Lindsay Lou & The Flatbellys Come Into Their Own
Lindsay Lou and Joshua Rilko, the husband-and-wife core of Lindsay Lou & The Flatbellys, were backpacking Central America’s so-called Gringo Highway when they met a man who had the secret to love.
“He told Josh there were three steps to take,” Lindsay Lou Rilko says by telephone from her new home in Nashville. “The first one was when you’re at home and you’re making pizza and you have the dough and the flour, just throw a little flour on her. I don’t remember the second rule, and Josh says the third rule is a secret that maybe he could tell me one day.”
It was that encounter that inspired Rilko to jot down the verse I met a man by the sea / and he told me the secret to love that she sings on “Everything Changed,” one of eight new songs on the band’s 12-track album, Ionia, due out on Valentine’s Day. The song also could serve as an anthem for a band that started as a bluegrass outfit in Lansing, MI, and has since evolved into a well-traveled roots ensemble poised for stardom.
“We started as a group of friends in college who liked playing bluegrass music,” Rilko says. “Over time we’ve come to find our own identity as you do in any craft you undertake.”

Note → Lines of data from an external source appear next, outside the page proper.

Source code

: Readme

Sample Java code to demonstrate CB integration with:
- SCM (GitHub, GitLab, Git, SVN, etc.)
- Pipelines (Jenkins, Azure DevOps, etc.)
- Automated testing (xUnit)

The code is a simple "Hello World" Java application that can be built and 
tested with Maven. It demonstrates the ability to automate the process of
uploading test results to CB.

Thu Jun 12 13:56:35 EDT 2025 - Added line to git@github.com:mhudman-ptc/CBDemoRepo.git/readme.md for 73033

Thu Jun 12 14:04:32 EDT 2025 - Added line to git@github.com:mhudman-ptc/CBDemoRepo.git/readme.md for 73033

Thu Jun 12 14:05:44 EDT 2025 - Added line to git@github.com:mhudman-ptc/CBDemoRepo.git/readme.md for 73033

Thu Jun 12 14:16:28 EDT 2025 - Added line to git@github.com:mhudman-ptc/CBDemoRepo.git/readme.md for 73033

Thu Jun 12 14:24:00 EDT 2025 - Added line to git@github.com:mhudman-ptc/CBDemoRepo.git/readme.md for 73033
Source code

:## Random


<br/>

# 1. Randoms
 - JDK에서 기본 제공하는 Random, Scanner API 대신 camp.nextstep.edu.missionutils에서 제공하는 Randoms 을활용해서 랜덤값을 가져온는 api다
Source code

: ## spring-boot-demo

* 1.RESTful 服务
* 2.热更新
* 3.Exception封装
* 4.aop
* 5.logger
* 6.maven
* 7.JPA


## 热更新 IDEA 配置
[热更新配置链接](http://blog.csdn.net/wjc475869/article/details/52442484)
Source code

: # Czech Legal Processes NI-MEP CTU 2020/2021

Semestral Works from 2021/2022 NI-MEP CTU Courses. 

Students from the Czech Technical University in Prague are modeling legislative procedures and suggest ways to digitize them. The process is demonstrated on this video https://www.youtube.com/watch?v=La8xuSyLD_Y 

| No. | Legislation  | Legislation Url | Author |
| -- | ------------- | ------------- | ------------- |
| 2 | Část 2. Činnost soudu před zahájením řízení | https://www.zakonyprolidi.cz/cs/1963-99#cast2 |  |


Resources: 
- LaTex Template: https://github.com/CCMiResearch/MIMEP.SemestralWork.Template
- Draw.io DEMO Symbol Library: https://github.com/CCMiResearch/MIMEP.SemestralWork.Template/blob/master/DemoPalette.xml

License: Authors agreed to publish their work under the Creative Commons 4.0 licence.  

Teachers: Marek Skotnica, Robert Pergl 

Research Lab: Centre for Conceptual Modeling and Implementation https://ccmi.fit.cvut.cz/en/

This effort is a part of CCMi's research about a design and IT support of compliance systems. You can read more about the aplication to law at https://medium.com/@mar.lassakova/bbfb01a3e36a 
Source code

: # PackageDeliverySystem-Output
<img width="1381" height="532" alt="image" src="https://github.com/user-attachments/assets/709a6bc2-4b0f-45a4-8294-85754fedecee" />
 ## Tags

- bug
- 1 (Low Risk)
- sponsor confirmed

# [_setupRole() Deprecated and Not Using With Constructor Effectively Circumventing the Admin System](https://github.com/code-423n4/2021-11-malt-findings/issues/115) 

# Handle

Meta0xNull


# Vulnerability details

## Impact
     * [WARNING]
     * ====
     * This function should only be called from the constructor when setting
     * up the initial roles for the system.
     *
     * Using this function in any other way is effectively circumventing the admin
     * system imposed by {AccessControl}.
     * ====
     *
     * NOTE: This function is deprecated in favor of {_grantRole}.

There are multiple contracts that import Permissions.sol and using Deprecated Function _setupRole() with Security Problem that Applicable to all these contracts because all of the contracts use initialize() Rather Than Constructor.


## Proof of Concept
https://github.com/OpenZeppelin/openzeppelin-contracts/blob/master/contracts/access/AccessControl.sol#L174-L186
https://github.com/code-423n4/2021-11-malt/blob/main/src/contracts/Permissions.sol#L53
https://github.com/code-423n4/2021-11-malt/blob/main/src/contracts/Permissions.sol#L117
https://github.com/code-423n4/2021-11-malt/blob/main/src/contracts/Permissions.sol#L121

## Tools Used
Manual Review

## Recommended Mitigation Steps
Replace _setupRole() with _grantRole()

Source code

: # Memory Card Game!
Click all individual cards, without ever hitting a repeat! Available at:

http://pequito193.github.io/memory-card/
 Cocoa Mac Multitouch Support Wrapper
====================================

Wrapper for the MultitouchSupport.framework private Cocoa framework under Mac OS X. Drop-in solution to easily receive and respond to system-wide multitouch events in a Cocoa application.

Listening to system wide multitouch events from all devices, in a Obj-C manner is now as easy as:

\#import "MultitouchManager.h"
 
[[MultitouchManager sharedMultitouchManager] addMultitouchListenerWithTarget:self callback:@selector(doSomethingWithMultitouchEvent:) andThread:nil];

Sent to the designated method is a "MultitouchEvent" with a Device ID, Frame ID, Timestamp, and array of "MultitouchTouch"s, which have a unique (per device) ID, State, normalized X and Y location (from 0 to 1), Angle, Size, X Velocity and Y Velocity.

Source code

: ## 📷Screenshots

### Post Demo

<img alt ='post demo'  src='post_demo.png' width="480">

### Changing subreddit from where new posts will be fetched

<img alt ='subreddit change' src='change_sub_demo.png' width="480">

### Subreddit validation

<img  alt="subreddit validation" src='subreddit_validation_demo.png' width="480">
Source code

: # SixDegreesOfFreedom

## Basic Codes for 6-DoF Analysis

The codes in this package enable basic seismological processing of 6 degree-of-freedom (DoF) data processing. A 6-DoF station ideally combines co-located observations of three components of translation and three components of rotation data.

The band’s story begins in 2008 when college friends Joshua Rilko and Spencer Cain formed the bluegrass band The Flatbellys, along with Joshua Brand and Jesse Myers. Then Lindsay Lou walked into an open mic at Dagwood’s Tavern. The Flatbellys asked her to sing some harmonies, and Lindsay Lou & The Flatbellys was born. They added Keith Billik on the five-string banjo, and Mark Lavengood, a dobro player, followed in 2010.

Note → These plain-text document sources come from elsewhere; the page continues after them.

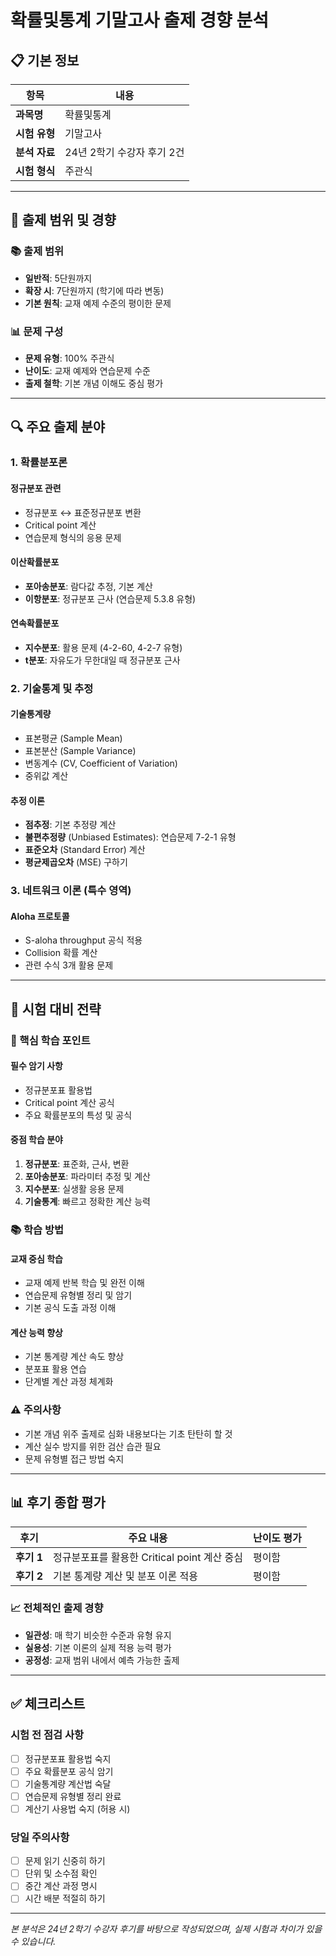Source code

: # 확률및통계 기말고사 출제 경향 분석

## 📋 기본 정보

| 항목 | 내용 |
|------|------|
| **과목명** | 확률및통계 |
| **시험 유형** | 기말고사 |
| **분석 자료** | 24년 2학기 수강자 후기 2건 |
| **시험 형식** | 주관식 |

---

## 🎯 출제 범위 및 경향

### 📚 **출제 범위**
- **일반적**: 5단원까지 
- **확장 시**: 7단원까지 (학기에 따라 변동)
- **기본 원칙**: 교재 예제 수준의 평이한 문제

### 📊 **문제 구성**
- **문제 유형**: 100% 주관식
- **난이도**: 교재 예제와 연습문제 수준
- **출제 철학**: 기본 개념 이해도 중심 평가

---

## 🔍 주요 출제 분야

### **1. 확률분포론**

#### **정규분포 관련**
- 정규분포 ↔ 표준정규분포 변환
- Critical point 계산
- 연습문제 형식의 응용 문제

#### **이산확률분포**
- **포아송분포**: 람다값 추정, 기본 계산
- **이항분포**: 정규분포 근사 (연습문제 5.3.8 유형)

#### **연속확률분포**
- **지수분포**: 활용 문제 (4-2-60, 4-2-7 유형)
- **t분포**: 자유도가 무한대일 때 정규분포 근사

### **2. 기술통계 및 추정**

#### **기술통계량**
- 표본평균 (Sample Mean)
- 표본분산 (Sample Variance) 
- 변동계수 (CV, Coefficient of Variation)
- 중위값 계산

#### **추정 이론**
- **점추정**: 기본 추정량 계산
- **불편추정량** (Unbiased Estimates): 연습문제 7-2-1 유형
- **표준오차** (Standard Error) 계산
- **평균제곱오차** (MSE) 구하기

### **3. 네트워크 이론 (특수 영역)**

#### **Aloha 프로토콜**
- S-aloha throughput 공식 적용
- Collision 확률 계산
- 관련 수식 3개 활용 문제

---

## 📖 시험 대비 전략

### **🎯 핵심 학습 포인트**

#### **필수 암기 사항**
- 정규분포표 활용법
- Critical point 계산 공식
- 주요 확률분포의 특성 및 공식

#### **중점 학습 분야**
1. **정규분포**: 표준화, 근사, 변환
2. **포아송분포**: 파라미터 추정 및 계산
3. **지수분포**: 실생활 응용 문제
4. **기술통계**: 빠르고 정확한 계산 능력

### **📚 학습 방법**

#### **교재 중심 학습**
- 교재 예제 반복 학습 및 완전 이해
- 연습문제 유형별 정리 및 암기
- 기본 공식 도출 과정 이해

#### **계산 능력 향상**
- 기본 통계량 계산 속도 향상
- 분포표 활용 연습
- 단계별 계산 과정 체계화

### **⚠️ 주의사항**
- 기본 개념 위주 출제로 심화 내용보다는 기초 탄탄히 할 것
- 계산 실수 방지를 위한 검산 습관 필요
- 문제 유형별 접근 방법 숙지

---

## 📊 후기 종합 평가

| 후기 | 주요 내용 | 난이도 평가 |
|------|-----------|-------------|
| **후기 1** | 정규분포표를 활용한 Critical point 계산 중심 | 평이함 |
| **후기 2** | 기본 통계량 계산 및 분포 이론 적용 | 평이함 |

### **📈 전체적인 출제 경향**
- **일관성**: 매 학기 비슷한 수준과 유형 유지
- **실용성**: 기본 이론의 실제 적용 능력 평가
- **공정성**: 교재 범위 내에서 예측 가능한 출제

---

## ✅ 체크리스트

### **시험 전 점검 사항**
- [ ] 정규분포표 활용법 숙지
- [ ] 주요 확률분포 공식 암기
- [ ] 기술통계량 계산법 숙달
- [ ] 연습문제 유형별 정리 완료
- [ ] 계산기 사용법 숙지 (허용 시)

### **당일 주의사항**
- [ ] 문제 읽기 신중히 하기
- [ ] 단위 및 소수점 확인
- [ ] 중간 계산 과정 명시
- [ ] 시간 배분 적절히 하기

---

*본 분석은 24년 2학기 수강자 후기를 바탕으로 작성되었으며, 실제 시험과 차이가 있을 수 있습니다.*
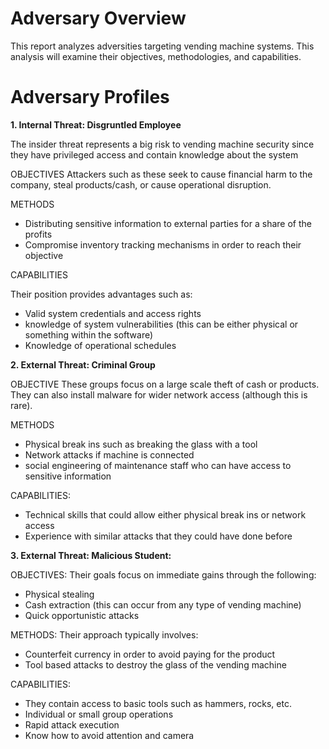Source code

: # Adversary Overview
This report analyzes adversities targeting vending machine systems. This analysis will examine their objectives, methodologies, and capabilities. 

# Adversary Profiles
__1. Internal Threat: Disgruntled Employee__

The insider threat represents a big risk to vending machine security since they have privileged access and contain knowledge about the system

OBJECTIVES
Attackers such as these seek to cause financial harm to the company, steal products/cash, or cause operational disruption.

METHODS
* Distributing sensitive information to external parties for a share of the profits 
* Compromise inventory tracking mechanisms in order to reach their objective

CAPABILITIES

Their position provides advantages such as:
* Valid system credentials and access rights
* knowledge of system vulnerabilities (this can be either physical or something within the software)
* Knowledge of operational schedules


__2. External Threat: Criminal Group__

OBJECTIVE
These groups focus on a large scale theft of cash or products. They can also install malware for wider network access (although this is rare).


METHODS
* Physical break ins such as breaking the glass with a tool
* Network attacks if machine is connected 
* social engineering of maintenance staff who can have access to sensitive information 

CAPABILITIES: 
* Technical skills that could allow either physical break ins or network access
* Experience with similar attacks that they could have done before

__3. External Threat: Malicious Student:__

OBJECTIVES:
Their goals focus on immediate gains through the following:
* Physical stealing
* Cash extraction (this can occur from any type of vending machine)
* Quick opportunistic attacks

METHODS:
Their approach typically involves:
* Counterfeit currency in order to avoid paying for the product
* Tool based attacks to destroy the glass of the vending machine

CAPABILITIES: 
* They contain access to basic tools such as hammers, rocks, etc.
* Individual or small group operations
* Rapid attack execution
* Know how to avoid attention and camera
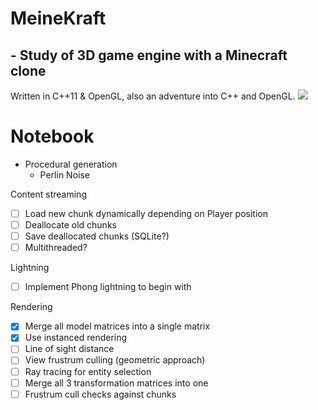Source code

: # MeineKraft
## - Study of 3D game engine with a Minecraft clone
 Written in C++11 & OpenGL, also an adventure into C++ and OpenGL.
 ![](/screenshots/perlin-hills.gif)

# Notebook
* Procedural generation
    * Perlin Noise

Content streaming
- [ ] Load new chunk dynamically depending on Player position
- [ ] Deallocate old chunks
- [ ] Save deallocated chunks (SQLite?)
- [ ] Multithreaded?

Lightning
- [ ] Implement Phong lightning to begin with

Rendering
- [x] Merge all model matrices into a single matrix
- [x] Use instanced rendering
- [ ] Line of sight distance
- [ ] View frustrum culling (geometric approach)
- [ ] Ray tracing for entity selection
- [ ] Merge all 3 transformation matrices into one
- [ ] Frustrum cull checks against chunks
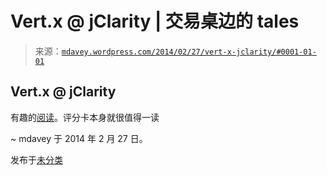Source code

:<!--yml

分类：未分类

日期：2024-05-18 05:53:59

-->

# Vert.x @ jClarity | 交易桌边的 tales

> 来源：[`mdavey.wordpress.com/2014/02/27/vert-x-jclarity/#0001-01-01`](https://mdavey.wordpress.com/2014/02/27/vert-x-jclarity/#0001-01-01)

## Vert.x @ jClarity

有趣的[阅读](http://www.jfokus.se/jfokus14/preso/The-Bleeding-Edge.pdf)。评分卡本身就很值得一读

~ mdavey 于 2014 年 2 月 27 日。

发布于[未分类](https://mdavey.wordpress.com/category/uncategorized/)
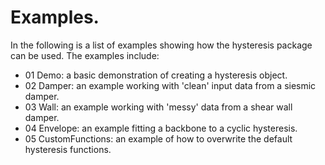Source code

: <h1 align = "Left">Examples.</h1>


In the following is a list of examples showing how the hysteresis package can be used.
The examples include:

* 01 Demo: a basic demonstration of creating a hysteresis object.
* 02 Damper: an example working with 'clean' input data from a siesmic damper.
* 03 Wall: an example working with 'messy' data from a shear wall damper.
* 04 Envelope: an example fitting a backbone to a cyclic hysteresis.
* 05 CustomFunctions: an example of how to overwrite the default hysteresis functions.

Lindsay Lou and Joshua Rilko married in 2011 and Release Your Shrouds came a year later. Highlighted by the songs “Wonderful You Are” and “Lemon Squeezy,” the debut album reached No. 12 on the Folk DJ chart.
In between a relentless touring schedule, Lindsay Lou and Joshua Rilko recorded and released a 12-track duo album, Time & Luck, in December 2013. That same month, bassist P.J. George, known for his previous work with Nora Jane Struthers & The Party Line, replaced Billik and Cain. The new foursome of Lindsay Lou and Joshua Rilko, Lavengood and George rushed into The Record Company in Boston to record and release a four-song EP, Here Between, in January 2014. That EP features three originals – The Fix,” “Into Words” and the title cut – as well as a cover of May Erlewine’s “The River Jordan.”
“We wanted to release the EP right away because we didn’t have anything with P.J.,” Rilko says. “P.J. added a lot because he’s such a musical force. Anything he lays his hands on he can play, and he’s a fabulous singer and harmonizes with the best of them. Having his hand on the music has definitely had an effect.”
It’s an effect that can be heard throughout Ionia, the first full-length album with George. It was recorded over four days in the dining room of the Rilkos’ then-residence in Ionia, MI.
“I was inspired by Seth Bernard’s Being This Being, which he recorded in a living room at a house in Lansing,” Rilko says. “The sound really moved me in a way that felt real. I’m naturally inclined to respond to music that speaks to realness and truth. So, for this record it was our goal and intention to dive into the soul and spirit of playing together because we feel like we’ve come into ourselves in a new way.”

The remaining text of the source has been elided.